How many pages/days in your life so far?
We do not know where or when our story of our life will come to an end. The simple fact is that we have no control over that. Only God knows that. But we can only live our lives one day at a time, or one page at a time. We can’t slow it down or speed it up. Some days go more quickly than others. Some are tediously slow.
The past
If we to take a backwards look at our lives, or if you like, the number of pages in your story so far, there are a number of people, places and events that come to mind.
I remember the day when... (How would we finish this sentence?)
A birthday, an anniversary, a wedding, my last day of school, a graduation, the day I stared my first job, got my first pay packet, the day I left home, my first time leaving the country, my first flight, my first date, meeting a future spouse, meeting your future best friend for the first time. All of us have happy memories that we cherish – we may even remember the exact date, and didn’t want the day to end. I remember the day clearly when I felt called to become a priest, February 8th, 1988, and the happiest, most wonderful day of my life, my ordination day, June 12th, 1993.

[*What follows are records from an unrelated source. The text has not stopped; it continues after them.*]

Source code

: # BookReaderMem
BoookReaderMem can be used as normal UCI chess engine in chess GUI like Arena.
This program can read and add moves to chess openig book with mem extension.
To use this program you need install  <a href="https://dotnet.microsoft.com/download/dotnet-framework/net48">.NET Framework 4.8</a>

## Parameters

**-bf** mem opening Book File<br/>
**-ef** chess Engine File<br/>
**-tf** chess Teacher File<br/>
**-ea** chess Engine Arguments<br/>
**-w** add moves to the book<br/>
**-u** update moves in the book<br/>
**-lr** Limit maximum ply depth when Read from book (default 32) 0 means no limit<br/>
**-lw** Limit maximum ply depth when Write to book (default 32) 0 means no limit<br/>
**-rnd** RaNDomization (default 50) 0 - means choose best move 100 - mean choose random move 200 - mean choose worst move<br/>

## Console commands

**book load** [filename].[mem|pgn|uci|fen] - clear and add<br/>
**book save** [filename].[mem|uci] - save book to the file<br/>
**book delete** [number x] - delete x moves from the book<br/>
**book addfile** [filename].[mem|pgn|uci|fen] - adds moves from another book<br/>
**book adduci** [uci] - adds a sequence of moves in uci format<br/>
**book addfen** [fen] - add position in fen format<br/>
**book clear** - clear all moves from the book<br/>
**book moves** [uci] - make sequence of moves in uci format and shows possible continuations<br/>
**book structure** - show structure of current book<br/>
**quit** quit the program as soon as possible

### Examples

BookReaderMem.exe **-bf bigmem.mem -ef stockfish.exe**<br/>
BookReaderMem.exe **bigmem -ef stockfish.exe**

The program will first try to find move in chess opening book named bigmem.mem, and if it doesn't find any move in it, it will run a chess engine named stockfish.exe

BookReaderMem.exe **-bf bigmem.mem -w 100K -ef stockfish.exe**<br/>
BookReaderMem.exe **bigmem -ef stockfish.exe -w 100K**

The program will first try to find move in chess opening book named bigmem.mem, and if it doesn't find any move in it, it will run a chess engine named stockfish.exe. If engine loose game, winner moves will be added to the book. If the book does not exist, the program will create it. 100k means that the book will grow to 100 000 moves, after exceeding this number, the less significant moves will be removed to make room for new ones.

On the other hand, there were bleaker days for all of us: a day you were sick, or went to the dentist, or had to go to hospital, had to go to a funeral, where you had to part company, where a friendship or marriage ended, experienced bereavement, a day you were told bad news, where you were on 9/11..
The past is filled with joys and sorrows.
... The future
'I look forward to the day when...'
Christmas, a birthday, a reunion, a holiday abroad, last day of school, retirement, a party, the birth of a child, the New Year, a wedding, and so on.
But we can spend (or waste) a lot of time brooding over the past, perhaps even hankering for it, and it will never happen again; things will never be as they were.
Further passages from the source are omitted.